I got out of the elevator on the third floor and saw a sign in front of me that said “cystic fibrosis pulmonary clinic.” Only a few days ago, we had received the call that something was wrong with our daughter's newborn blood work. We had been back and forth to her pediatrician because she wasn't gaining weight during her first couple weeks at home. I looked down at Ali in her carrier and saw how truly vulnerable she was in this world. So tiny. The call we feared came the next day. Ali had been diagnosed with cystic fibrosis. I was numb.
A few days later at the children's CF clinic, I was protectively holding Ali in my arms as a whole team of people -- including the head doctor, nurse, dietitian, and social worker -- entered the room. Their posture and disposition said they were all business before they even spoke. I was terrified but didn't show it.
I sat numbly as they told us about the realities of CF: a lifetime of medical expenses; the possibility of her not surviving childhood; the life expectancy back in 2001, which was 37 years old; that she might not be able to participate in sports. The list went on. They tried to assure us that science was making new discoveries every day. But, at that moment, science didn't matter. This was my daughter. Tiny, vulnerable, and now facing a lifelong disease.
I had so many thoughts as we drove home that day. I was angry. Why her? Why me? Why us? I laid Ali down for her nap and finally had some quiet time to be alone. I wasn't just angry, I was heartbroken. Tears overwhelmed me, and I had no idea how I was going to be the source of strength she needed me to be as her mother. None of this was part of the plan, and I couldn't understand why it was happening. I had pictured her birthday parties, her graduation, her wedding, and all things beautiful in a daughter's life. Would they all still happen? So many doubts.
But, something else came to me in those moments. A thought. A small voice.
If I was a victim, she would be a victim. I had to be brave enough to stand up, for all of us. And it was in this moment I had to choose, and no one else could do it for me.
Was I going to be a victim of this diagnosis or was I going to stand up, fight with everything I have, and give my daughter an amazing life? I had to be a warrior so that she could be a warrior. And this was the first true hope I had. I would raise her to know that she wasn't her diagnosis. It was something she had, not something she was.

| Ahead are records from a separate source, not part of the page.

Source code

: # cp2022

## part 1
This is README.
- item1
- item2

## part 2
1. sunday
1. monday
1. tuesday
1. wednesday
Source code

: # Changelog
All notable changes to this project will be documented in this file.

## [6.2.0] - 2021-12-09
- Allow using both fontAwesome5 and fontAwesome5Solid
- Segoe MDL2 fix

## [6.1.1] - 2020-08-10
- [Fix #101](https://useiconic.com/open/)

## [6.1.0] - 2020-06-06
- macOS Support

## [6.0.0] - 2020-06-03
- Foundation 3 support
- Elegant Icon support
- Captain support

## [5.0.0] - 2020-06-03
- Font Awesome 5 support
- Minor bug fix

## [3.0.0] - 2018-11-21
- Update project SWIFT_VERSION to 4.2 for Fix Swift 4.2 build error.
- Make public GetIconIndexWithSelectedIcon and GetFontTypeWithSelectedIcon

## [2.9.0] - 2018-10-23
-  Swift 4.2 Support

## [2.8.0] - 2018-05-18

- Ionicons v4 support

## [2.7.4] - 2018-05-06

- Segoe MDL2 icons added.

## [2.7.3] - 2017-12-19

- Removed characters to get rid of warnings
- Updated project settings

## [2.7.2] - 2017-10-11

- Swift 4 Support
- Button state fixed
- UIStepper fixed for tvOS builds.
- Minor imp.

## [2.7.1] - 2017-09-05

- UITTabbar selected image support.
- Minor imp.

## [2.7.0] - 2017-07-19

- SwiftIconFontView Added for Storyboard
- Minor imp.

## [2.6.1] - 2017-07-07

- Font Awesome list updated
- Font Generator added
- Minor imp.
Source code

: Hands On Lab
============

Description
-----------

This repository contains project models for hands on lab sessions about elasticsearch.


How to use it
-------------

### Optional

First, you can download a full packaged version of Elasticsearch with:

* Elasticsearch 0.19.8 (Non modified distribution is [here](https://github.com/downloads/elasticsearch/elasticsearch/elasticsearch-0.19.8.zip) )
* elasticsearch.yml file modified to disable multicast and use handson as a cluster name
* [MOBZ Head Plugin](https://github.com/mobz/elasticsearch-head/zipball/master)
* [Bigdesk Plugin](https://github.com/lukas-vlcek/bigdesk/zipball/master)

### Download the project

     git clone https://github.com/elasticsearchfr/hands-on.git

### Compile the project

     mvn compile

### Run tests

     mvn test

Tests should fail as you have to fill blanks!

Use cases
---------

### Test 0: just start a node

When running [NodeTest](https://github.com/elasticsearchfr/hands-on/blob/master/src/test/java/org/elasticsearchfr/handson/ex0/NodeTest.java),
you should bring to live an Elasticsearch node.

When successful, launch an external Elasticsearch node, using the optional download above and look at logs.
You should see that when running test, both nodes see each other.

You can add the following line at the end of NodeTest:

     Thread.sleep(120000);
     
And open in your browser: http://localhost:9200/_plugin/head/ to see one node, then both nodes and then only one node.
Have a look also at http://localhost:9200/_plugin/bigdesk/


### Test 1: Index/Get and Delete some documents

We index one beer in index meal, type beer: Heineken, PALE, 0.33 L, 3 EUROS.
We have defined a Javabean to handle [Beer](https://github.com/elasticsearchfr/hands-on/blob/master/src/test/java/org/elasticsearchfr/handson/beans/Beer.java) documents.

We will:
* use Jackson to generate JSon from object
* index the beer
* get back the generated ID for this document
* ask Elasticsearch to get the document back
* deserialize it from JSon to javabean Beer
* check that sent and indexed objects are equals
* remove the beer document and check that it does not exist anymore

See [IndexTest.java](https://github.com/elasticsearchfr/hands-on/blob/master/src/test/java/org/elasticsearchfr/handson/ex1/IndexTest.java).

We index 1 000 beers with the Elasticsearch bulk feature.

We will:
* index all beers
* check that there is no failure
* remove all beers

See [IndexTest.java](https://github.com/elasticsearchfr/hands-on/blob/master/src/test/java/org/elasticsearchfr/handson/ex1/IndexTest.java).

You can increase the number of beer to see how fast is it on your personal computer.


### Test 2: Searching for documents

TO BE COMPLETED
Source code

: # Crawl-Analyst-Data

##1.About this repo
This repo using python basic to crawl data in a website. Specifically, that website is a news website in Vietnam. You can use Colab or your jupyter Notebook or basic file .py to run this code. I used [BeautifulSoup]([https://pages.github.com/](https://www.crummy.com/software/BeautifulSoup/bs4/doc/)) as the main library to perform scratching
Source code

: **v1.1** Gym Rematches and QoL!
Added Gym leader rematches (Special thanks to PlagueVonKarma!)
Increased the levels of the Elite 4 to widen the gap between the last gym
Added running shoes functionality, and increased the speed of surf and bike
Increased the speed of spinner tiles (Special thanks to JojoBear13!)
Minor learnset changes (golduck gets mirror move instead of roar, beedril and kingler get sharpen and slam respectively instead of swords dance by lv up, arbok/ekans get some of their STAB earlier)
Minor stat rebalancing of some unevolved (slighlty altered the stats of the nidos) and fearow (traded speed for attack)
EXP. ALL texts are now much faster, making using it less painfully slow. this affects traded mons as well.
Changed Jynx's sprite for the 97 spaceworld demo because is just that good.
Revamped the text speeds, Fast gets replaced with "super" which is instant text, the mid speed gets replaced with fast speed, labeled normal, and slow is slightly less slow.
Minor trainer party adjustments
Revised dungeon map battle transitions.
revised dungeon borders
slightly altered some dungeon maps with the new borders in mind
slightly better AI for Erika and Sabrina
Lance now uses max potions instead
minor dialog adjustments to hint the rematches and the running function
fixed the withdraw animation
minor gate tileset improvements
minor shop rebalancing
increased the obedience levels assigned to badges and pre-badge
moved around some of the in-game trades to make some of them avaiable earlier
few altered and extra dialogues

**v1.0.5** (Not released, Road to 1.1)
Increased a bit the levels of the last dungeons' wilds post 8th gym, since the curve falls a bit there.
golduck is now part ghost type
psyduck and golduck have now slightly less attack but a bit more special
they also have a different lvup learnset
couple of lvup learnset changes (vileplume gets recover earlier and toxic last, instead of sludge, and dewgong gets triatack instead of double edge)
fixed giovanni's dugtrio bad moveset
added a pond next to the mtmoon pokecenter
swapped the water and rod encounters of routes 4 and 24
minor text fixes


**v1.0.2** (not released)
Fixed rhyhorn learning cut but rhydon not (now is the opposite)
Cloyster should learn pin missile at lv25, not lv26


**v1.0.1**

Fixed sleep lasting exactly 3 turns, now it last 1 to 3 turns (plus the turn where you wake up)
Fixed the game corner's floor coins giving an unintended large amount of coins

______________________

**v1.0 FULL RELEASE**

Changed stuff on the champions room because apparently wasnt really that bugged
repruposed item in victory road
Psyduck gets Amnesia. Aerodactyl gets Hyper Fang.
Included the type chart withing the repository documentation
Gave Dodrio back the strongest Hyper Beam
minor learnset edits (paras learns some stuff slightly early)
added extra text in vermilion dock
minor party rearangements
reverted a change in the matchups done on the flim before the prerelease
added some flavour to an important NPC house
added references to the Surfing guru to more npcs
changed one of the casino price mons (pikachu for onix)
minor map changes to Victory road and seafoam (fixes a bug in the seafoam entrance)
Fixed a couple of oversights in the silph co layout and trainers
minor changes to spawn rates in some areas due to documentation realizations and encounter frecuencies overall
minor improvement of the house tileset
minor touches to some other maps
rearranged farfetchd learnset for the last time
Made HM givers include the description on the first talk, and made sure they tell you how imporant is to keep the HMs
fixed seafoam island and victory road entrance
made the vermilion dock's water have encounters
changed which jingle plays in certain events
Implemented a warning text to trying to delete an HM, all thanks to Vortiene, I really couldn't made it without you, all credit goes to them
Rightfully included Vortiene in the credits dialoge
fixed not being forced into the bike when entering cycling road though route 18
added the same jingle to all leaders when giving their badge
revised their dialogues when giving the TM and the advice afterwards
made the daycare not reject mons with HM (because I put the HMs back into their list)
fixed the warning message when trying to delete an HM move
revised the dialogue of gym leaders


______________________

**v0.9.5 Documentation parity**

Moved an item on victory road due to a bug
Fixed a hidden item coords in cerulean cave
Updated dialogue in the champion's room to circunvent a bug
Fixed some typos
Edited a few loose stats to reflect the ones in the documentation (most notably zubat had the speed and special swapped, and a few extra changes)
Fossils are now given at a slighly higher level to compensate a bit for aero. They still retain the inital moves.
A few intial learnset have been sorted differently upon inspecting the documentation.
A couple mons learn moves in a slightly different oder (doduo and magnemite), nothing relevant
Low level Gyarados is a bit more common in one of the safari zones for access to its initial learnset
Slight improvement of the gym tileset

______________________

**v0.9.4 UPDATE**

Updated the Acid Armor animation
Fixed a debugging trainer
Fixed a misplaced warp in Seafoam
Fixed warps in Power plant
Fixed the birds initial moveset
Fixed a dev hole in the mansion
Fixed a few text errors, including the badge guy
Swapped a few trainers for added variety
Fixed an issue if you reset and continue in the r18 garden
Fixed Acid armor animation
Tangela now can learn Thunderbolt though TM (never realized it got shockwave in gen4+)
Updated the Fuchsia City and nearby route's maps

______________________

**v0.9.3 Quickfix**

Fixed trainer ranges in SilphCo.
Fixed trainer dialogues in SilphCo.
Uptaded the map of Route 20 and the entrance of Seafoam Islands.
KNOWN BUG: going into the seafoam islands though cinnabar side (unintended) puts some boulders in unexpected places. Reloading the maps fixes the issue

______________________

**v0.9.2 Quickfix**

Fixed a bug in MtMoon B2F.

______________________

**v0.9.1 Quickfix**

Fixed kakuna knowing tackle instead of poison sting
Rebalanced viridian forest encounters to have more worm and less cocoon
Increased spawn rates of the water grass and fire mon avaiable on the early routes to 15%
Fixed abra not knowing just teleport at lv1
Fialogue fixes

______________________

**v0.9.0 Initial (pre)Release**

Over the years, she's had many struggles. Frequent clinic appointments, blood work, scans, struggles to gain weight, stomach pains, shortness of breath, and exhaustion have always been tough as a mother to watch. Time management when it came to her treatments and learning to take care of herself as she got older was a challenge as well.
But, as hard as it's been, somewhere along the way I began to think of CF as a gift. From the beginning, she knew the value of life. The value of adversity. She had a fight in her that was unmatched. The little pains of life didn't affect her as much as her peers. She often thought bigger and craved to be an inspiration to others. And well, the lessons I've learned as her mom -- that's for another day. Some are gut-wrenching, and some beautiful.
We have been able to serve and give back to the community. We have seen other CF friends fight and lose, all the while knowing life is a gift none of us are guaranteed. I would take the CF struggles out of her life if I could, but I would never take the lessons.
Today, Ali is 17. She's studying to be a professional dancer and plans to attend school in New York City next fall. No matter the circumstance or the diagnosis, still dream big. Your diagnosis is never your destiny.